Multiplication operator

Let $M_{\phi}$ be a multiplication operator $M_{\phi}:L^{2}\left(\mu\right)\rightarrow L^{2}\left(\mu\right)$ defined by $M_{\phi}f=\phi f$.

Show that $\ker M_{\phi}=0$ if and only if $\mu\left(\left\{ x:\phi\left(x\right)=0\right\} \right)=0$.

Give necessary and sufficient conditions on $\phi$ that $\mbox{ran}M_{\phi}$ be closed.

Solution 1:

Let $N=\{\phi=0\}$. We have $\phi f=0$ a.e. if and only if $f=0$ a.e. on $N^c$. If the latter set has null complement, then $f=0$ in $L^2$, which means $M\phi$ is injective.
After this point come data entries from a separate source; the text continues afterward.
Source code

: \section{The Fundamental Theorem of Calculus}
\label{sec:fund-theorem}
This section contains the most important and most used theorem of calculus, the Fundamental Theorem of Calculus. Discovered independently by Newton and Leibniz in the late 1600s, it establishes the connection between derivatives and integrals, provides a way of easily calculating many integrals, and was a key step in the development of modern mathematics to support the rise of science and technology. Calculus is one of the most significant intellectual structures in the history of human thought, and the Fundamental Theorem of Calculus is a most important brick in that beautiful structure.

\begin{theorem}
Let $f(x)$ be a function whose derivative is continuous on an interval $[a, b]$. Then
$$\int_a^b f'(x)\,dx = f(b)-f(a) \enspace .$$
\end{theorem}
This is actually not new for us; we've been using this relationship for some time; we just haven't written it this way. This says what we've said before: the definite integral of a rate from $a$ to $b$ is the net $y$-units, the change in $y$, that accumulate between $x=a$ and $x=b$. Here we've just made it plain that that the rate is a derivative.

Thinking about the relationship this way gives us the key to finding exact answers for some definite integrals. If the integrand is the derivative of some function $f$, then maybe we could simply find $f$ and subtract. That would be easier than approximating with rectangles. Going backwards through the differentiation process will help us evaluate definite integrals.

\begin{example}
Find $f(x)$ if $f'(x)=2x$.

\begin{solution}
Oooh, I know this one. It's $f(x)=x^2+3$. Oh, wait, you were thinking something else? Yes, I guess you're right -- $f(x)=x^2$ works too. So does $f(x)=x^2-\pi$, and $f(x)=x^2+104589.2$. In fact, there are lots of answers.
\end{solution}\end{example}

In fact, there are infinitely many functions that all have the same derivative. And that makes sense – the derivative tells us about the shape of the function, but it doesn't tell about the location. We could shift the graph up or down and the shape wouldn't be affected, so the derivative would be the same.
Otherwise, there is a nonzero function $f$ which vanishes a.e. on $N^c$.
Decompose $L^2(\mu)=L^2(\mu,N)\oplus L^2(\mu,N^c)$. Since $M_\phi$ kills the first component, its range is the same as the range of restriction to $L^2(\mu,N^c)$. This restriction is injective by part 1. Thus, it is closed iff it has a left inverse, or equivalently, if it has a positive lower bound $c$: namely $\|M_\phi f\|\ge c\|f\| $ for all $f\in L^2(\mu, N^c)$. The latter is equivalent to $|\phi|\ge c$ on $N^c$.

Solution 2:

Just to elaborate on the answer given here

Suppose $(X,\mathscr{F},\mu)$ is $\sigma$-finite and that $X=\bigcup_nE_n$ where $0<\mu(E_n)<\infty$, and $E_n$ are disjoint. In addition, we assume that $\phi\in L_\infty(\mu)$. (see remarks at end of answer)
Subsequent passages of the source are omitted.